Posted Feb 19, 2015 - 19:25 PST

Monitoring

Sorry for the delay in update, but we have enabled deletes again, and the event writing is working correctly. Queries are still slower than normal, but will continue to improve in speed over the next several hours. Thank you for your patience with this.

Posted Feb 19, 2015 - 16:36 PST

Update

Query performance has stabilized, and we continue to work on performance enhancements.

Posted Feb 19, 2015 - 15:11 PST

Update

We are still experiencing query instability for some customers. We continue to work towards a remedy!

Posted Feb 19, 2015 - 13:49 PST

Update

New data is now flowing in efficiently and ready for querying within minutes.
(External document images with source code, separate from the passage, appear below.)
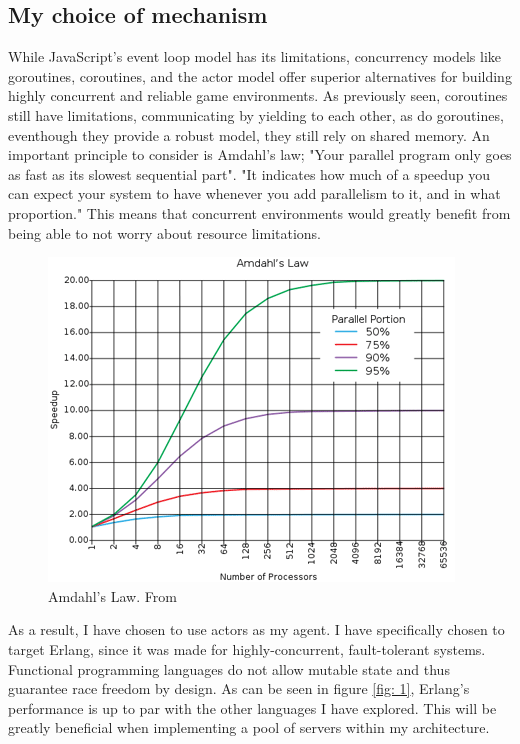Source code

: \documentclass[]{project_interim}
\begin{document}
\subsection{My choice of mechanism}
While JavaScript’s event loop model has its limitations, concurrency
models like goroutines, coroutines, and the actor model offer superior
alternatives for building highly concurrent and reliable game environments.
As previously seen, coroutines still have limitations, communicating by yielding
to each other\cite{noauthor_introconcurrency_nodate}, as do goroutines,
eventhough they provide a robust model, they still rely on shared memory.
An important principle to consider is Amdahl's law; "Your parallel program only goes as fast as its slowest sequential part".\cite{yang_c_nodate}
"It indicates how much of a speedup you can expect your system to have whenever
you add parallelism to it, and in what proportion."\cite{yang_c_nodate}
This means that concurrent environments would greatly benefit from being able to
not worry about resource limitations.
\begin{figure}[ht!]
  \centering
  \includegraphics[width=0.7\linewidth]{amdahl}
  \vspace*{-0.3cm}
  \caption{Amdahl's Law. From \cite{noauthor_hitchhikers_nodate}}
  \label{fig: 0}
\end{figure}

As a result, I have chosen to use actors as my agent. I have specifically
chosen to target Erlang, since it was made for highly-concurrent, fault-tolerant
systems. Functional programming languages do not allow mutable state and thus
guarantee race freedom by design. \cite{bianchi_survey_2018}
As can be seen in figure \ref{fig: 1}, Erlang's performance is up to par with the
other languages I have explored. This will be greatly beneficial when implementing
a pool of servers within my architecture.
\end{document}

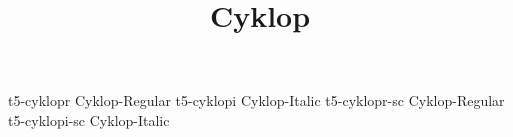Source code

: \documentclass[test]{vnsample}
\title{Cyklop}
\begin{document}
\begin{shortsample}
    {t5-cyklopr}    {Cyklop-Regular}
   {t5-cyklopi}    {Cyklop-Italic}
   {t5-cyklopr-sc} {Cyklop-Regular}
 {t5-cyklopi-sc} {Cyklop-Italic}
\end{shortsample}
\end{document}
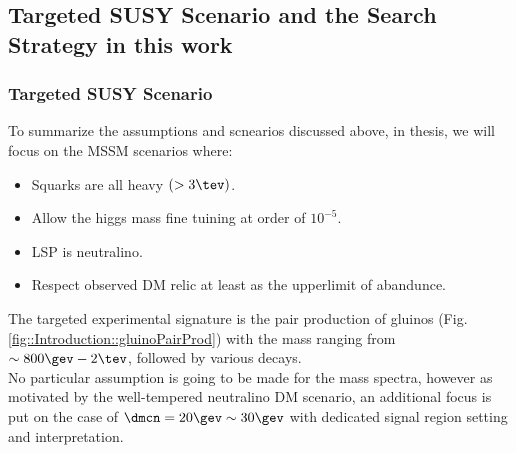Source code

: 





\subsection{Targeted SUSY Scenario and the Search Strategy in this work} 
\subsubsection{Targeted SUSY Scenario }
To summarize the assumptions and scnearios discussed above, in thesis, we will focus on the MSSM scenarios where:
\begin{itemize}
 \item Squarks are all heavy $(>3\tev)$.
 \item Allow the higgs mass fine tuining at order of $10^{-5}$.
 \item LSP is neutralino.
 \item Respect observed DM relic at least as the upperlimit of abandunce.
\end{itemize}

The targeted experimental signature is the pair production of gluinos (Fig. \ref{fig::Introduction::gluinoPairProd}) with the mass ranging from $\sim 800\gev-2\tev$, followed by various decays. \\
No particular assumption is going to be made for the mass spectra, however as motivated by the well-tempered neutralino DM scenario, an additional focus is put on the case of $\dmcn = 20\gev \sim 30\gev$ with dedicated signal region setting and interpretation.


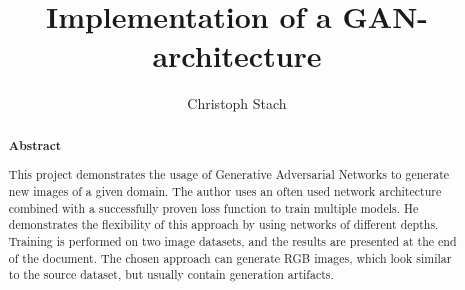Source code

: \documentclass{scrartcl}
\title{Implementation of a GAN-architecture}
\author{Christoph Stach}
\begin{document}
\maketitle

\newpage

\begin{abstract}
    \thispagestyle{empty}
    \begin{changemargin}{2.0cm}{2.0cm}
        
        \vspace*{\fill}
        \begin{center}
            \Large
            \textbf{Abstract}
            \vspace{0.5cm}
        \end{center}

        \large
        This project demonstrates the usage of Generative Adversarial Networks to generate new images of a given domain. The author uses an often used network architecture combined with a successfully proven loss function to train multiple models. He demonstrates the flexibility of this approach by using networks of different depths. Training is performed on two image datasets, and the results are presented at the end of the document. The chosen approach can generate RGB images, which look similar to the source dataset, but usually contain generation artifacts. 

        \vspace*{\fill}
    \end{changemargin}
\end{abstract}

\newpage



\thispagestyle{empty}
\tableofcontents


\newpage
\thispagestyle{empty}

\listoffigures
{}
\listoftables

\lstlistoflistings


\newpage



 \newpage
 \newpage
 \newpage
 \newpage

\end{document}
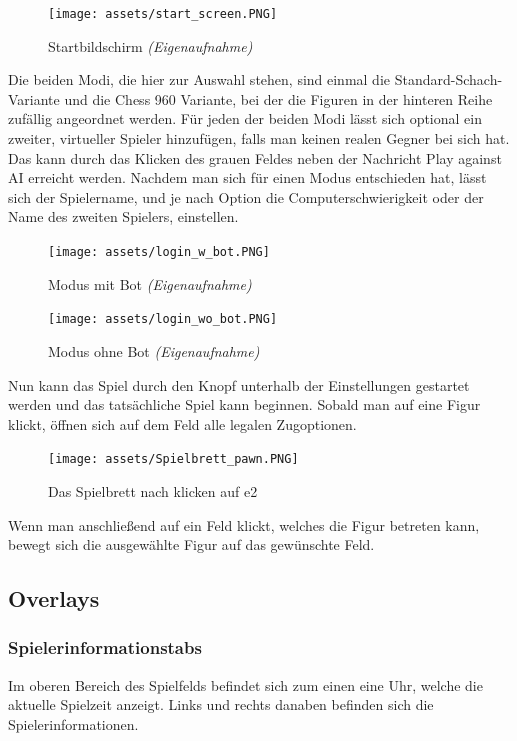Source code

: \documentclass[a4paper, 10pt]{scrartcl}
\begin{document}
\begin{figure}[h]
        \centering
        \texttt{[image: assets/start\_screen.PNG]}
        \caption{Startbildschirm \textit{(Eigenaufnahme)}}
\end{figure}
Die beiden Modi, die hier zur Auswahl stehen, sind einmal die Standard-Schach-Variante und die Chess 960 Variante,
bei der die Figuren in der hinteren Reihe zufällig angeordnet werden.
Für jeden der beiden Modi lässt sich optional ein zweiter, virtueller Spieler hinzufügen, falls man keinen realen Gegner bei sich hat.
Das kann durch das Klicken des grauen Feldes neben der Nachricht \glqq{}Play against AI \grqq erreicht werden.
Nachdem man sich für einen Modus entschieden hat, lässt sich der Spielername, und je nach Option die Computerschwierigkeit oder der Name des zweiten Spielers, einstellen.
\begin{figure}[!h]
        \centering
        \begin{minipage}[b]{.4\linewidth} %
           \texttt{[image: assets/login\_w\_bot.PNG]}
           \caption{Modus mit Bot \textit{(Eigenaufnahme)}}
        \end{minipage}
        \hspace{.1\linewidth}%
        \begin{minipage}[b]{.4\linewidth} %
           \texttt{[image: assets/login\_wo\_bot.PNG]}
           \caption{Modus ohne Bot \textit{(Eigenaufnahme)}}
        \end{minipage}
\end{figure}

Nun kann das Spiel durch den Knopf unterhalb der Einstellungen gestartet werden und das tatsächliche Spiel kann beginnen.
Sobald man auf eine Figur klickt, öffnen sich auf dem Feld alle legalen Zugoptionen.

\begin{figure}[h]
        \centering
        \texttt{[image: assets/Spielbrett\_pawn.PNG]}
        \caption{Das Spielbrett nach klicken auf e2}
\end{figure}
Wenn man anschließend auf ein Feld klickt, welches die Figur betreten kann, bewegt
sich die ausgewählte Figur auf das gewünschte Feld.

\subsection{Overlays}

\subsubsection{Spielerinformationstabs}
Im oberen Bereich des Spielfelds befindet sich zum einen eine Uhr, welche die aktuelle Spielzeit anzeigt. Links und rechts danaben befinden sich die Spielerinformationen.
\end{document}
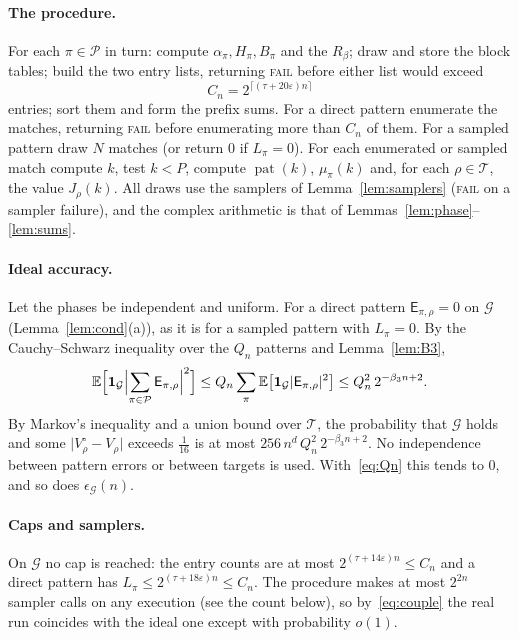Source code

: \documentclass[11pt]{article}
\theoremstyle{definition}
\newcommand{\E}{\mathbb E}
\newcommand{\eps}{\varepsilon}
\newcommand{\abs}[1]{\lvert #1\rvert}
\newcommand{\ceil}[1]{\lceil #1\rceil}
\newcommand{\cG}{\mathcal G}
\newcommand{\cP}{\mathcal P}
\newcommand{\cT}{\mathcal T}
\newcommand{\pat}{\operatorname{pat}}
\begin{document}
\paragraph{The procedure.} For each $\pi\in\cP$ in turn: compute $\alpha_\pi,H_\pi,B_\pi$ and the $R_\beta$; draw and
store the block tables; build the two entry lists, returning \textsc{fail} before either list would exceed
\begin{equation}\label{eq:Cn}
 C_n=2^{\ceil{(\tau+20\eps)n}}
\end{equation}
entries; sort them and form the prefix sums. For a direct pattern enumerate the matches, returning \textsc{fail}
before enumerating more than $C_n$ of them. For a sampled pattern draw $N$ matches (or return $0$ if $L_\pi=0$).
For each enumerated or sampled match compute $k$, test $k<P$, compute $\pat(k)$, $\mu_\pi(k)$ and, for each
$\rho\in\cT$, the value $J_\rho(k)$. All draws use the samplers of Lemma~\ref{lem:samplers} (\textsc{fail} on a
sampler failure), and the complex arithmetic is that of Lemmas~\ref{lem:phase}--\ref{lem:sums}.

\paragraph{Ideal accuracy.} Let the phases be independent and uniform. For a direct pattern
$\mathsf E_{\pi,\rho}=0$ on $\cG$ (Lemma~\ref{lem:cond}(a)), as it is for a sampled pattern with $L_\pi=0$. By the
Cauchy--Schwarz inequality over the $Q_n$ patterns and Lemma~\ref{lem:B3},
\[
 \E\Bigl[\mathbf 1_{\cG}\Bigl\lvert\sum_{\pi\in\cP}\mathsf E_{\pi,\rho}\Bigr\rvert^2\Bigr]
 \le Q_n\sum_{\pi}\E\bigl[\mathbf 1_{\cG}\abs{\mathsf E_{\pi,\rho}}^2\bigr]\le Q_n^2\,2^{-\beta_3n+2}.
\]
By Markov's inequality and a union bound over $\cT$, the probability that $\cG$ holds and some
$\abs{V^\circ_\rho-V_\rho}$ exceeds $\tfrac1{16}$ is at most $256\,n^d\,Q_n^2\,2^{-\beta_3n+2}$. No independence between
pattern errors or between targets is used. With~\eqref{eq:Qn} this tends to $0$, and so does $\epsilon_{\cG}(n)$.

\paragraph{Caps and samplers.} On $\cG$ no cap is reached: the entry counts are at most
$2^{(\tau+14\eps)n}\le C_n$ and a direct pattern has $L_\pi\le2^{(\tau+18\eps)n}\le C_n$. The procedure makes at most
$2^{2n}$ sampler calls on any execution (see the count below), so by~\eqref{eq:couple} the real run coincides with
the ideal one except with probability $o(1)$.
\end{document}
We identified that a chunk of yesterday's data did not get written to disk, and we are very sorry for that. Our first data loss in 12 months. We are still experiencing query instability for some customers.

Posted Feb 19, 2015 - 12:39 PST

Update

Still experiencing query instability. Data collection is up but delayed. We are making progress on the backlog and are currently adding additional hardware to help with this effort.

Posted Feb 19, 2015 - 11:31 PST

Update

We are disabling delete API calls in our remaining DC as an emergency measure as we continue to work on query durations.

Posted Feb 19, 2015 - 10:49 PST

Update

We're continuing to work on our query durations. We're specifically working on changing our post-write optimization systems which have been disabled and need to complete their backlog.

Posted Feb 19, 2015 - 10:03 PST

Update

We are continuing to work on our write path and are seeing high durations of queries in one DC. We are disabling delete API calls in one DC as an emergency measure.

Posted Feb 19, 2015 - 09:33 PST

Update

Query durations continue to be high in one of our DCs. We've shifted traffic to balance our data centers to try and balance the durations. We're also investigating increasingly high query times in our storage layer which we suspect may be related to changes in our write path from yesterday's event. We're currently working on that problem and preparing to add more capacity later today!

Posted Feb 19, 2015 - 08:53 PST

Identified

We've deployed some changes to balance the query load more evenly and are working on increasing capacity. Query durations are improving as a results of this effort, but we still have work to do.

Posted Feb 19, 2015 - 07:56 PST

Investigating

We are investigating increased query durations. Not all customers should be affected. Writes are not impacted.

Posted Feb 19, 2015 - 06:31 PST

This incident affected: Stream API and Compute API.